Early humans chose skins, furs and feathers to stay warm. Wool and cotton fabrics followed. All these materials keep us warm by trapping a layer of air next to our skin. They also reflect infrared radiation, back towards the body. This is the heat given off by a person even when they are perfectly still. To create a fabric which actually cools the skin has been a challenge. Now scientists at Stanford University have created a fabric that will keep wearers cooler than anything except wearing nothing at all. The team, lead by Yi Cui, have modified polyethylene (a common plastic) which is used as a cling film for food.
Polyethylene contains atom arrangements that allow infrared radiation to pass through.
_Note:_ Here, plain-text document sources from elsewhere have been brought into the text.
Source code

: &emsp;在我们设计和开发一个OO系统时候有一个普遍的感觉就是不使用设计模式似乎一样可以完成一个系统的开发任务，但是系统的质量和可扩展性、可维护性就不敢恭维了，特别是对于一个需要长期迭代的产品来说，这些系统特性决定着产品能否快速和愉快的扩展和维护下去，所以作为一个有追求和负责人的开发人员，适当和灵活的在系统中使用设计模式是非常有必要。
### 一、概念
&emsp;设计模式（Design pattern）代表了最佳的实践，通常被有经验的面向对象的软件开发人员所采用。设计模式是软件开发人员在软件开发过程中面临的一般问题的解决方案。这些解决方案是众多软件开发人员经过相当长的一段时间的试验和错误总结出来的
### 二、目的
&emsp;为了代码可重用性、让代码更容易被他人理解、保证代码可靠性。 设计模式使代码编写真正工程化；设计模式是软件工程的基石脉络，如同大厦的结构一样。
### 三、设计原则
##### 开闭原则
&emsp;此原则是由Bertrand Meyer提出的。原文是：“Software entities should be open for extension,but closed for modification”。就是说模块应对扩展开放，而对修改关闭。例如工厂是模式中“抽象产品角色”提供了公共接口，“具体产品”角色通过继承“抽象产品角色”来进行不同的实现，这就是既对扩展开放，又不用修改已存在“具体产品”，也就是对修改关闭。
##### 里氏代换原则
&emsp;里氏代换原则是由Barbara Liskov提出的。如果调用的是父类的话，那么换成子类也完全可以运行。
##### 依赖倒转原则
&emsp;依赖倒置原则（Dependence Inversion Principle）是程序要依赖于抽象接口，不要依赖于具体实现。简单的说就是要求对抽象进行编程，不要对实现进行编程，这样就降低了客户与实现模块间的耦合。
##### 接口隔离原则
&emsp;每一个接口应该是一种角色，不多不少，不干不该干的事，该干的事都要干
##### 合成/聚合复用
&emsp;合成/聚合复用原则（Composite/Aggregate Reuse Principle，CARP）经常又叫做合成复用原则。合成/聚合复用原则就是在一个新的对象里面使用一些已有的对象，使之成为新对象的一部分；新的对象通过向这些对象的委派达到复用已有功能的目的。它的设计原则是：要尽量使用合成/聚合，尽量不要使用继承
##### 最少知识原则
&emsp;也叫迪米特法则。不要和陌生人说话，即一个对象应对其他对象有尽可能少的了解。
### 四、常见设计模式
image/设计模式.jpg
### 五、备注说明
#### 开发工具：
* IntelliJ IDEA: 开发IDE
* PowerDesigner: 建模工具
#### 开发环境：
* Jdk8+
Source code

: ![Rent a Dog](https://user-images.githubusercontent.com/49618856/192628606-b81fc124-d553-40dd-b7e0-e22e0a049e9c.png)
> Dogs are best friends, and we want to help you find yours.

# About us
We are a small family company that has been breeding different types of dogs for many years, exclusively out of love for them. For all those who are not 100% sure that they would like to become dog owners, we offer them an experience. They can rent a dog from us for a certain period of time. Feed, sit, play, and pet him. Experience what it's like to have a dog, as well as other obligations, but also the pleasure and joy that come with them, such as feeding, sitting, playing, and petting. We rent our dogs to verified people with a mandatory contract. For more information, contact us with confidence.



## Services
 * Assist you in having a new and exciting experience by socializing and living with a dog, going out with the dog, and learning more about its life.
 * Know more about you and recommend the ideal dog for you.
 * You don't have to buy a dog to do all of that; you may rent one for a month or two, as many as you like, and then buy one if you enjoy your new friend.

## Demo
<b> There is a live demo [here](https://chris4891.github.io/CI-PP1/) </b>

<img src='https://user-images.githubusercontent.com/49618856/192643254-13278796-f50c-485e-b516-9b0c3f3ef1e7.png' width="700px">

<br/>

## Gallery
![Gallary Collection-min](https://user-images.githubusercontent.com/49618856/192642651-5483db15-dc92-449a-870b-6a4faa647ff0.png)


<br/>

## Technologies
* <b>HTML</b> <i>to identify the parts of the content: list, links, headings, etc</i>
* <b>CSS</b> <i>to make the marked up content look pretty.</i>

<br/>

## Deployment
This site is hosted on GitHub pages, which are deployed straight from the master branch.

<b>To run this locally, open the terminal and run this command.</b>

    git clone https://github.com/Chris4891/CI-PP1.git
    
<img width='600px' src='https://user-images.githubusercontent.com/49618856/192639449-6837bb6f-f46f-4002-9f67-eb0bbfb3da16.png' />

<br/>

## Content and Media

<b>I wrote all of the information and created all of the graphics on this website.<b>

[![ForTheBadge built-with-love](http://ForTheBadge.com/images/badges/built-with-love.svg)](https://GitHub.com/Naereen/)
To make it more suitable for clothing, Cui and his team wanted to retain polyethylene’s transparency to heat but without the see-through qualities. They discovered that the material already exists – nano-porous polyethylene. It’s a type of polyethylene used in the battery industry. The holes in nano-porous polyethylene are 100 times smaller than that of human hair. This means the holes are a similar size to the wavelength of visible light. The result is the scattering of light, making the plastic no longer transparent to human eyes.
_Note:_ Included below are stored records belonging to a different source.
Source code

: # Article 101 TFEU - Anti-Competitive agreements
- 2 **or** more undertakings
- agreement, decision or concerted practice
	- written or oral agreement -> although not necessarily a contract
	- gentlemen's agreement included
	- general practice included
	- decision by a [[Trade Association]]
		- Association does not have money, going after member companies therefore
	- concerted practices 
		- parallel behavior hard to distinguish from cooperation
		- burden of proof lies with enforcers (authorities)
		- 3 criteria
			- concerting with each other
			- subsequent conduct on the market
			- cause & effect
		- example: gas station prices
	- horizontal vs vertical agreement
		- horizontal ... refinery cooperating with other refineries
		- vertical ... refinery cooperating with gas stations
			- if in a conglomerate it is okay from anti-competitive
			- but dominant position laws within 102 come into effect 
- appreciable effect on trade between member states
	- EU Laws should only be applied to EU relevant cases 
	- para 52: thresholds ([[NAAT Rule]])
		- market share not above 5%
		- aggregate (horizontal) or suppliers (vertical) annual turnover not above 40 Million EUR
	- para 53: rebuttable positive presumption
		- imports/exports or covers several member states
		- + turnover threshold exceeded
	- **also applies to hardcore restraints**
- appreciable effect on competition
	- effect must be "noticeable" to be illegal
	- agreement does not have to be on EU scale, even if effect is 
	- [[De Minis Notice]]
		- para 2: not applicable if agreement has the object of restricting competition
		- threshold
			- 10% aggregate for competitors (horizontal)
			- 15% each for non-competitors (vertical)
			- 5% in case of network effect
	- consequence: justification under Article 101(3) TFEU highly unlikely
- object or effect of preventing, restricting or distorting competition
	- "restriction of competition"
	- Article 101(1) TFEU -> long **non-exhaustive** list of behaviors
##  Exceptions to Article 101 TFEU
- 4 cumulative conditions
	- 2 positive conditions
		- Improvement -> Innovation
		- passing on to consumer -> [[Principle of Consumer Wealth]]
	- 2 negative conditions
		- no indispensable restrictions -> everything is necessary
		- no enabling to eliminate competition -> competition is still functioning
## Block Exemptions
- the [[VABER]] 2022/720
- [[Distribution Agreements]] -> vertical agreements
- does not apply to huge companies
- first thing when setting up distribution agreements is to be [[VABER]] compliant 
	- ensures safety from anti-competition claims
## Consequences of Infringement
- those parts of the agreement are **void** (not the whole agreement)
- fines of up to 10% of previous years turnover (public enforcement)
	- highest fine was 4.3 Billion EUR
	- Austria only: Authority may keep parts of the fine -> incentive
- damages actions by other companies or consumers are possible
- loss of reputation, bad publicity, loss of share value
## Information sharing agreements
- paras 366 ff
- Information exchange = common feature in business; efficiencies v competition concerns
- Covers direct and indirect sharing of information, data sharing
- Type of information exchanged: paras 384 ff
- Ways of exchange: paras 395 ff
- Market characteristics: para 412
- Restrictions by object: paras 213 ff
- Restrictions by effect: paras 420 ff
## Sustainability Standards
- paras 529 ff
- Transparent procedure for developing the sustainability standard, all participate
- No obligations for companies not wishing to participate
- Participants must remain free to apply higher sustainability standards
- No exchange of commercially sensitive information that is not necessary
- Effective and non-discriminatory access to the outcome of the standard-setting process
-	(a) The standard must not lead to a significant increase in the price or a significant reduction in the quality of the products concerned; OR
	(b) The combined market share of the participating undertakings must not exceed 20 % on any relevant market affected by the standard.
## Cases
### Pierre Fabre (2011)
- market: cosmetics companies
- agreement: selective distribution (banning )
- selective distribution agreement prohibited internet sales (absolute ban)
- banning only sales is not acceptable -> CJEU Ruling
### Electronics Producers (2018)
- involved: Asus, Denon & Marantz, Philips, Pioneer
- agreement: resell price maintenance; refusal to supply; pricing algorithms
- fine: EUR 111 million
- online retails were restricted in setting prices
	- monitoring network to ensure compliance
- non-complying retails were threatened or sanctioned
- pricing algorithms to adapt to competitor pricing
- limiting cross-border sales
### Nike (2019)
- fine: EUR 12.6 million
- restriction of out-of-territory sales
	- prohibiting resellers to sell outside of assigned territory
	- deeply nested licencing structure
The material is bright white in appearance. Plastic film does not usually have wicking properties but the scientists punched additional larger holes, about the size of a human hair, in the material. This allows air to permeate and perspiration to evaporate. Then by adding a polydopamine coating, they enhanced the fabrics wicking. The final stage was to encapsulate a layer of cotton mesh between two layers of the plastic. In tests the new material was 2.7º cooler than cotton when worn. This small figure is significant as lowering a static persons temperature by just a few degrees can save up to 45% of energy used to power a building’s air conditioning system.